**Problem requirements**
Below are records; state how many of their lines hold the word "énergies", and give only the figure.

Segment Start: Data listing

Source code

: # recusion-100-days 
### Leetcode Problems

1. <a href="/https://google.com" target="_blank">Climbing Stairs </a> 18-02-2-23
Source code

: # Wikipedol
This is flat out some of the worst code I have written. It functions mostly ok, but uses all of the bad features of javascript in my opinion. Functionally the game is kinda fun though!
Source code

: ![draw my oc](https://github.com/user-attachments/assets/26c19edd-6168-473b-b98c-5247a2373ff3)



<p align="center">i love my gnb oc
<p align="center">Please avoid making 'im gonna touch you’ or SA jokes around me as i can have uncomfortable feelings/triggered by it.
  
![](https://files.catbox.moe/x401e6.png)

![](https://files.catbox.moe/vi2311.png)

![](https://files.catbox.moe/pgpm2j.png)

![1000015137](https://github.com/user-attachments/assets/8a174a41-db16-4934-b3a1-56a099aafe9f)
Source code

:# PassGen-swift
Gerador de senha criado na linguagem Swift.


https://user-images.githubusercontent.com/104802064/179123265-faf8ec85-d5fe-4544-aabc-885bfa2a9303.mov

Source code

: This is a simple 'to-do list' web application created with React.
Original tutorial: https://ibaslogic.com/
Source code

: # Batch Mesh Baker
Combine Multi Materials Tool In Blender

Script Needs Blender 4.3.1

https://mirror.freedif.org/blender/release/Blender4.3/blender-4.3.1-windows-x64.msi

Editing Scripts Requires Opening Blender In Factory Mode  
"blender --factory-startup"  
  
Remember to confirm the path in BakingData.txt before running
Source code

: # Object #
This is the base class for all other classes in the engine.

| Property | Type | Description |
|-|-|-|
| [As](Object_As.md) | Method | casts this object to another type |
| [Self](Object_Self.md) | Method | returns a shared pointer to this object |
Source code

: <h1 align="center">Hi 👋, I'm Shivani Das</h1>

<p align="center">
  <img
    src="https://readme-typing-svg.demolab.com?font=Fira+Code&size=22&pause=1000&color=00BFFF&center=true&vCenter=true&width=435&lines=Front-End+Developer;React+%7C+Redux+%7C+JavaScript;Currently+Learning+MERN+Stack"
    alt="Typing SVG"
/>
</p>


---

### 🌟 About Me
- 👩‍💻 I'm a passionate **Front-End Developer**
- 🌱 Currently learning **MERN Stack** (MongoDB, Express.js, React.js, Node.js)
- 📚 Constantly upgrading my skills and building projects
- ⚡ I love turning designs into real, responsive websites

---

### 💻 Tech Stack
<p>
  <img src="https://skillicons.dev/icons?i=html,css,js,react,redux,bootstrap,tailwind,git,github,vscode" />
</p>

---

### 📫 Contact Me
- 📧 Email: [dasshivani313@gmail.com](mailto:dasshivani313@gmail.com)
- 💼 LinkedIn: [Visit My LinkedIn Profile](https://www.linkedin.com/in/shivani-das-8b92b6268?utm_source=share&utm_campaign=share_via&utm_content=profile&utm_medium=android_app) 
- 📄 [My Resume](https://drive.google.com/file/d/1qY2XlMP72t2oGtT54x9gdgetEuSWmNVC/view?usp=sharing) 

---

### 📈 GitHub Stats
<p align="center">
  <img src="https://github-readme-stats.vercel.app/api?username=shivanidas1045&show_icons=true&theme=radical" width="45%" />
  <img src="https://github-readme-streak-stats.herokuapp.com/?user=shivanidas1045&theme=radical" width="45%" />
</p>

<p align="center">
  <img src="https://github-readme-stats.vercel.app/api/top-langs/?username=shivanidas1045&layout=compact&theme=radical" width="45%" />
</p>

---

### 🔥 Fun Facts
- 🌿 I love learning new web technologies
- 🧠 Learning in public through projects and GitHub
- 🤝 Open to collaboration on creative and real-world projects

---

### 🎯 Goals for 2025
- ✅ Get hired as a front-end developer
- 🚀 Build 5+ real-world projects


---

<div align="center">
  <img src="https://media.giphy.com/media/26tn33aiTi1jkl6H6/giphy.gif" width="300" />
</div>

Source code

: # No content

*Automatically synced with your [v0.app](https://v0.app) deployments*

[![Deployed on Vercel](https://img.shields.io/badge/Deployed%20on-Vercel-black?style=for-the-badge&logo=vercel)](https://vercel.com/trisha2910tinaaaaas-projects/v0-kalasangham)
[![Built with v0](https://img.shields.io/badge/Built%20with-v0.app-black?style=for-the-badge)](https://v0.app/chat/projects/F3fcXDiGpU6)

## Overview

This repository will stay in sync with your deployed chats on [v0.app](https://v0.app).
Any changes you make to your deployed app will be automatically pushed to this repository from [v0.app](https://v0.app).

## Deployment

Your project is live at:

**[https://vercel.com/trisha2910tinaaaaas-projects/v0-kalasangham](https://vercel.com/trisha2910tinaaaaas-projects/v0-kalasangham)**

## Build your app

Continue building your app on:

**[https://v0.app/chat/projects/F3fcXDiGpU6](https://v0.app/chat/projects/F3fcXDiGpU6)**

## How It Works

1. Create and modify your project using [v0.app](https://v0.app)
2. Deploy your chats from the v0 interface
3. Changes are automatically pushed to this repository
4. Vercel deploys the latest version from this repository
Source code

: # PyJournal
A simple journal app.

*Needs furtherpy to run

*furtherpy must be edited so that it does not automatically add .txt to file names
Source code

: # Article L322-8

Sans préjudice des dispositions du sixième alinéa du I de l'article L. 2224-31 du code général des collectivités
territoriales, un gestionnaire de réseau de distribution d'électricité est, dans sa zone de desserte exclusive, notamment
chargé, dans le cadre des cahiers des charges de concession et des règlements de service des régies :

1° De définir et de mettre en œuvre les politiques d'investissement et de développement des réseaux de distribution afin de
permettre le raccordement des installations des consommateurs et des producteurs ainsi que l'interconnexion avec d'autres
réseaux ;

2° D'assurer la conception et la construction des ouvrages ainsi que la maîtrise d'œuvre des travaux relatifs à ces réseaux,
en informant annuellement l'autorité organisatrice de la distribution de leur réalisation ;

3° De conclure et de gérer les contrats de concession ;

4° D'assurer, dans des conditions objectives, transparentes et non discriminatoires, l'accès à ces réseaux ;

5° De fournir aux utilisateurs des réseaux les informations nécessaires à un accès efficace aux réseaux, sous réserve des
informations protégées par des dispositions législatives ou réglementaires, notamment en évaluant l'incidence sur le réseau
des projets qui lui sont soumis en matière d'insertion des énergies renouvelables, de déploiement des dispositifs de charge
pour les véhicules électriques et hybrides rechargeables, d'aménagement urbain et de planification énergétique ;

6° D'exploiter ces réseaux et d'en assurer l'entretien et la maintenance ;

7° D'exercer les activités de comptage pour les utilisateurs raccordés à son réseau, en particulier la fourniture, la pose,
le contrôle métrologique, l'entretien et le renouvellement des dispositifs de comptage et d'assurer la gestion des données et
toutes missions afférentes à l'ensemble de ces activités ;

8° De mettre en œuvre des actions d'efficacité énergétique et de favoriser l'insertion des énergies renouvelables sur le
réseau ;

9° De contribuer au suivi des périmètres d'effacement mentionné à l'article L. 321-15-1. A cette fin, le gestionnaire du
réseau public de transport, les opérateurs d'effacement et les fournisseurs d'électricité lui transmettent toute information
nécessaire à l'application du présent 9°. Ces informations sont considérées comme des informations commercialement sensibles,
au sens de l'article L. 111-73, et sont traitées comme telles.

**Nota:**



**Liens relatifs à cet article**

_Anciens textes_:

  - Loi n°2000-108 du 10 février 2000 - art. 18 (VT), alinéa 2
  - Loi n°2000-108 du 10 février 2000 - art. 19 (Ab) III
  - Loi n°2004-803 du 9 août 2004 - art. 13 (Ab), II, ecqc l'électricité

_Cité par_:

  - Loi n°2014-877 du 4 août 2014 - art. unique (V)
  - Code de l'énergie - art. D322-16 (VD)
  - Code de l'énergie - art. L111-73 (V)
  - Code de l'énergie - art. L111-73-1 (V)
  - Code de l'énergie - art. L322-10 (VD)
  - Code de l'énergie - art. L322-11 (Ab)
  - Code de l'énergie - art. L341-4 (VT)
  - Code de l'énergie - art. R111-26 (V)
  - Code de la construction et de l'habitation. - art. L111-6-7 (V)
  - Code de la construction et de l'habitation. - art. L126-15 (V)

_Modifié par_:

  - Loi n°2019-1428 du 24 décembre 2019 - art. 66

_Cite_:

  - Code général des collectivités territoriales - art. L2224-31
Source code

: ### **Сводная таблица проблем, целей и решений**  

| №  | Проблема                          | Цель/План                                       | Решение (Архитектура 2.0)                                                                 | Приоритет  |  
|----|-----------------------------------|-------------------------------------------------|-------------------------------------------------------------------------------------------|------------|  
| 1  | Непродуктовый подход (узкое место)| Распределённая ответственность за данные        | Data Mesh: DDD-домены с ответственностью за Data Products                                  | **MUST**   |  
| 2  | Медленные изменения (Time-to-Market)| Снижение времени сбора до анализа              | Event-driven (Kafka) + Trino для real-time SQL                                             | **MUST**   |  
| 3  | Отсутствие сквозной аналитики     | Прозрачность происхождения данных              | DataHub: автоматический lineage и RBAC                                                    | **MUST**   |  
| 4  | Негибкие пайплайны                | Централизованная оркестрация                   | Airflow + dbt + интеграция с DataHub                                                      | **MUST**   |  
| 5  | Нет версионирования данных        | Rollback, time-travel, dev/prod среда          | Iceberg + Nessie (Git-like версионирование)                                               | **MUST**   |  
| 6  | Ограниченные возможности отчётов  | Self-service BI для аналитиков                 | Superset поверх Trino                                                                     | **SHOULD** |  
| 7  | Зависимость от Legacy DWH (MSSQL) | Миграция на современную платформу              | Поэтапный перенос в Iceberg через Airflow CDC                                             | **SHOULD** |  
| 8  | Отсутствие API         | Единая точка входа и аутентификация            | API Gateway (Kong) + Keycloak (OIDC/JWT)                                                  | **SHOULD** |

Segment End: Data listing

**Expected answer**
2